By Col (Dr) Tej Kumar Tikoo (Retd.)
07 Nov , 2016
India’s long delayed and eagerly expected surgical strike against Pakistan’s launch pads across the LoC, where militants of various Tanzeems are stationed just prior to their induction into India, has had its effect; more on the psyche of Indian people, who were demanding such an action, and less on Pakistan, which denied that any such surgical strike ever took place.
…it can be said that the decade of nineties was diplomatically a testing time for India. Kashmir was in turmoil; the world did not consider the breakout of insurgency there as being sponsored by Pakistan.
However, Pakistan Army, which took the brunt of this strike, both in real and psychological terms, should now onwards be under no illusion about India’s likely reaction any strike is launched by Pakistan-based militant groups on Indian assets across the IB/LoC.
Nevertheless, surgical strikes/ other military responses have their own limitations: most serious being the possibility of such responses cascading into a full-fledged war, which none of the adversaries wants in the first place.
According to an old adage, war is an extension of diplomacy, and all diplomacy centres on protecting a nation’s vital interests at all times and under all circumstances.

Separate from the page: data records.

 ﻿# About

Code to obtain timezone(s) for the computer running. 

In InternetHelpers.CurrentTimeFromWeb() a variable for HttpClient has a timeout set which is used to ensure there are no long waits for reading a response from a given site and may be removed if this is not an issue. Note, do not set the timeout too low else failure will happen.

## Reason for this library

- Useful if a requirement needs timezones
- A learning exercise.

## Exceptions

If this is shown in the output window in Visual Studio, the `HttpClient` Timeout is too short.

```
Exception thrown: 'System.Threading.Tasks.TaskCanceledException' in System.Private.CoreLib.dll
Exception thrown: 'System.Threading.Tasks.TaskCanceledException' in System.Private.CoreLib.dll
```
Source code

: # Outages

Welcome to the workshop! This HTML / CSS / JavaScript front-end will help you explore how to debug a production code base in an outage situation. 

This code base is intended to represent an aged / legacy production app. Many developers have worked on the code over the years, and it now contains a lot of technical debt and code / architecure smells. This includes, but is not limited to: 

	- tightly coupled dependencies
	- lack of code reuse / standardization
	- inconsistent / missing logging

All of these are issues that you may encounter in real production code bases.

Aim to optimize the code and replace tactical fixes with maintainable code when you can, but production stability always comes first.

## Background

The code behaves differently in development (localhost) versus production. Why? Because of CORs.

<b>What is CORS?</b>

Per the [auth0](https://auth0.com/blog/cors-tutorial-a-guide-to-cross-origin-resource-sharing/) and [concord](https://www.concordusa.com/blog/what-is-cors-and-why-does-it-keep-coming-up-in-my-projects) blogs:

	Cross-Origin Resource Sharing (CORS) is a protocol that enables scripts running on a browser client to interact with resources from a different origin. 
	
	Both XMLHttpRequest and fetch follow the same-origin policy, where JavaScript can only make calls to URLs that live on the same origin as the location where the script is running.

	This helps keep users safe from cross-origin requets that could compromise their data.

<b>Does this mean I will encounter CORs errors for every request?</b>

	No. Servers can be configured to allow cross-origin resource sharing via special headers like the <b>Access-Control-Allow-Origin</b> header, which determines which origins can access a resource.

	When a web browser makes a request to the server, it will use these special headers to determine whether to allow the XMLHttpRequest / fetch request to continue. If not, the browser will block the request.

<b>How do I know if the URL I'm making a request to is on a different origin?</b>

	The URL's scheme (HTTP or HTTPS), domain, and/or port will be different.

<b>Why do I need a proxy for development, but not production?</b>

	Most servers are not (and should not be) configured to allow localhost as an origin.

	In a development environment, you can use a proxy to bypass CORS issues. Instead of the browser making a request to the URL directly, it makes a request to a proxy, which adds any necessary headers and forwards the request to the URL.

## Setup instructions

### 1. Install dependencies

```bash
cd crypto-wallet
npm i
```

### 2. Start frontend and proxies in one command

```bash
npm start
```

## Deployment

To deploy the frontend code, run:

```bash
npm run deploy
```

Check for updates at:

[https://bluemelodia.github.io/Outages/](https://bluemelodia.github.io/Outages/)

It is, by its very definition, a dynamic process as the international situation keeps changing all the time.
Ever since independence, Pakistan has been at the core of India’s foreign policy focus. From independence to the late eighties, India and Pakistan were on the opposing sides of the cold war divide. The nineties were a period of flux as the breakup of Soviet Union and emergence of radical Islam as an international threat was just manifesting itself, though India had clearly become its victim, first in Punjab and then in Kashmir. Needless to say, diplomatically, India held its own, except during the nineties, when the breakup of Soviet Union left us friendless.